Brief >> Return every entry from the listing below unaltered.
-------- Input
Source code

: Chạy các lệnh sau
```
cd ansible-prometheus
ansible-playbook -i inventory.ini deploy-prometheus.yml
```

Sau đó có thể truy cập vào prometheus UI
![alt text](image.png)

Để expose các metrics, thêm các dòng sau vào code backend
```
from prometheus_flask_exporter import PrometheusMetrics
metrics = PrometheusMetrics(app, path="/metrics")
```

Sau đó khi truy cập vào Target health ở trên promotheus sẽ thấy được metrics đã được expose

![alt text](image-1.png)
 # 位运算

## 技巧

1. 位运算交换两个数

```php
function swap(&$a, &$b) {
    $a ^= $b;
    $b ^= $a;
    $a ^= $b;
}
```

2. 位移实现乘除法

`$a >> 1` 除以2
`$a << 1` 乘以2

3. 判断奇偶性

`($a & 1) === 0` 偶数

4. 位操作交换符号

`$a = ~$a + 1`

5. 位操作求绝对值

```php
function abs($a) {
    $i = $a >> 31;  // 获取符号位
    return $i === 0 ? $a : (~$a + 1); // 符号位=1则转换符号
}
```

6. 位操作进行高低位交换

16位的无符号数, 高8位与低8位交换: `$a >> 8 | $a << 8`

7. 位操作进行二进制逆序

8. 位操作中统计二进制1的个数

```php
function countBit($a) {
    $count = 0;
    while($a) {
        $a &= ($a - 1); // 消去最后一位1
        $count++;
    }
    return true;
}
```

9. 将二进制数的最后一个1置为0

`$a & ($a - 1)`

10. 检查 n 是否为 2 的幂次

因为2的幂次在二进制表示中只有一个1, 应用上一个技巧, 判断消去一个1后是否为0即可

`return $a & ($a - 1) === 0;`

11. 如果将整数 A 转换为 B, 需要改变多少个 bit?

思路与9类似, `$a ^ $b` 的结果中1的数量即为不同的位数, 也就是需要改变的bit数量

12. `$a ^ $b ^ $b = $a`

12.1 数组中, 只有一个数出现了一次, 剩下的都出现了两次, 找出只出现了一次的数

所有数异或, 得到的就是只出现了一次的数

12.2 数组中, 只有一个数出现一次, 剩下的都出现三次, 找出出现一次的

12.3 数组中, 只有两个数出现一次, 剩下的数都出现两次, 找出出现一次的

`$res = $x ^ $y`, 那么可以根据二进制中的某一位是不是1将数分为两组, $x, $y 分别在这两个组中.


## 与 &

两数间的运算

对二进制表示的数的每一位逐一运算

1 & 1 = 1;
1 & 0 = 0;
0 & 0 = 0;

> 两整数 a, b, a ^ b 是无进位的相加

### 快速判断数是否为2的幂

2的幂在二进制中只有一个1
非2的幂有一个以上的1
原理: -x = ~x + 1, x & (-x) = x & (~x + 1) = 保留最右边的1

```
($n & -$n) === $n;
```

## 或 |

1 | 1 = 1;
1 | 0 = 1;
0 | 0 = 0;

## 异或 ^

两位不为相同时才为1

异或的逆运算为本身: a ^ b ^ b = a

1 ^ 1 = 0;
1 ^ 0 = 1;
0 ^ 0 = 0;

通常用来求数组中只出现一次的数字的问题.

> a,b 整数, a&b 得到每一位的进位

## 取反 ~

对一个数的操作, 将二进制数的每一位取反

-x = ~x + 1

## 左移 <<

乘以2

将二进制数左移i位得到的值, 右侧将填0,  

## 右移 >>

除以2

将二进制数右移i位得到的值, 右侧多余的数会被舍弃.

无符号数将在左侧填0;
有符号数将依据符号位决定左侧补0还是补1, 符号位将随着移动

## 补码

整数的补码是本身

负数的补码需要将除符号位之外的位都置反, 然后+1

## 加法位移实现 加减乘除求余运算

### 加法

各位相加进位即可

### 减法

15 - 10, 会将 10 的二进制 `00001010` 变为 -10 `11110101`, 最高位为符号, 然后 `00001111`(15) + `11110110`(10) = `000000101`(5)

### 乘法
----------------
Problem solution >>
Source code

: Chạy các lệnh sau
```
cd ansible-prometheus
ansible-playbook -i inventory.ini deploy-prometheus.yml
```

Sau đó có thể truy cập vào prometheus UI
![alt text](image.png)

Để expose các metrics, thêm các dòng sau vào code backend
```
from prometheus_flask_exporter import PrometheusMetrics
metrics = PrometheusMetrics(app, path="/metrics")
```

Sau đó khi truy cập vào Target health ở trên promotheus sẽ thấy được metrics đã được expose

![alt text](image-1.png)
 # 位运算

## 技巧

1. 位运算交换两个数

```php
function swap(&$a, &$b) {
    $a ^= $b;
    $b ^= $a;
    $a ^= $b;
}
```

2. 位移实现乘除法

`$a >> 1` 除以2
`$a << 1` 乘以2

3. 判断奇偶性

`($a & 1) === 0` 偶数

4. 位操作交换符号

`$a = ~$a + 1`

5. 位操作求绝对值

```php
function abs($a) {
    $i = $a >> 31;  // 获取符号位
    return $i === 0 ? $a : (~$a + 1); // 符号位=1则转换符号
}
```

6. 位操作进行高低位交换

16位的无符号数, 高8位与低8位交换: `$a >> 8 | $a << 8`

7. 位操作进行二进制逆序

8. 位操作中统计二进制1的个数

```php
function countBit($a) {
    $count = 0;
    while($a) {
        $a &= ($a - 1); // 消去最后一位1
        $count++;
    }
    return true;
}
```

9. 将二进制数的最后一个1置为0

`$a & ($a - 1)`

10. 检查 n 是否为 2 的幂次

因为2的幂次在二进制表示中只有一个1, 应用上一个技巧, 判断消去一个1后是否为0即可

`return $a & ($a - 1) === 0;`

11. 如果将整数 A 转换为 B, 需要改变多少个 bit?

思路与9类似, `$a ^ $b` 的结果中1的数量即为不同的位数, 也就是需要改变的bit数量

12. `$a ^ $b ^ $b = $a`

12.1 数组中, 只有一个数出现了一次, 剩下的都出现了两次, 找出只出现了一次的数

所有数异或, 得到的就是只出现了一次的数

12.2 数组中, 只有一个数出现一次, 剩下的都出现三次, 找出出现一次的

12.3 数组中, 只有两个数出现一次, 剩下的数都出现两次, 找出出现一次的

`$res = $x ^ $y`, 那么可以根据二进制中的某一位是不是1将数分为两组, $x, $y 分别在这两个组中.


## 与 &

两数间的运算

对二进制表示的数的每一位逐一运算

1 & 1 = 1;
1 & 0 = 0;
0 & 0 = 0;

> 两整数 a, b, a ^ b 是无进位的相加

### 快速判断数是否为2的幂

2的幂在二进制中只有一个1
非2的幂有一个以上的1
原理: -x = ~x + 1, x & (-x) = x & (~x + 1) = 保留最右边的1

```
($n & -$n) === $n;
```

## 或 |

1 | 1 = 1;
1 | 0 = 1;
0 | 0 = 0;

## 异或 ^

两位不为相同时才为1

异或的逆运算为本身: a ^ b ^ b = a

1 ^ 1 = 0;
1 ^ 0 = 1;
0 ^ 0 = 0;

通常用来求数组中只出现一次的数字的问题.

> a,b 整数, a&b 得到每一位的进位

## 取反 ~

对一个数的操作, 将二进制数的每一位取反

-x = ~x + 1

## 左移 <<

乘以2

将二进制数左移i位得到的值, 右侧将填0,  

## 右移 >>

除以2

将二进制数右移i位得到的值, 右侧多余的数会被舍弃.

无符号数将在左侧填0;
有符号数将依据符号位决定左侧补0还是补1, 符号位将随着移动

## 补码

整数的补码是本身

负数的补码需要将除符号位之外的位都置反, 然后+1

## 加法位移实现 加减乘除求余运算

### 加法

各位相加进位即可

### 减法

15 - 10, 会将 10 的二进制 `00001010` 变为 -10 `11110101`, 最高位为符号, 然后 `00001111`(15) + `11110110`(10) = `000000101`(5)

### 乘法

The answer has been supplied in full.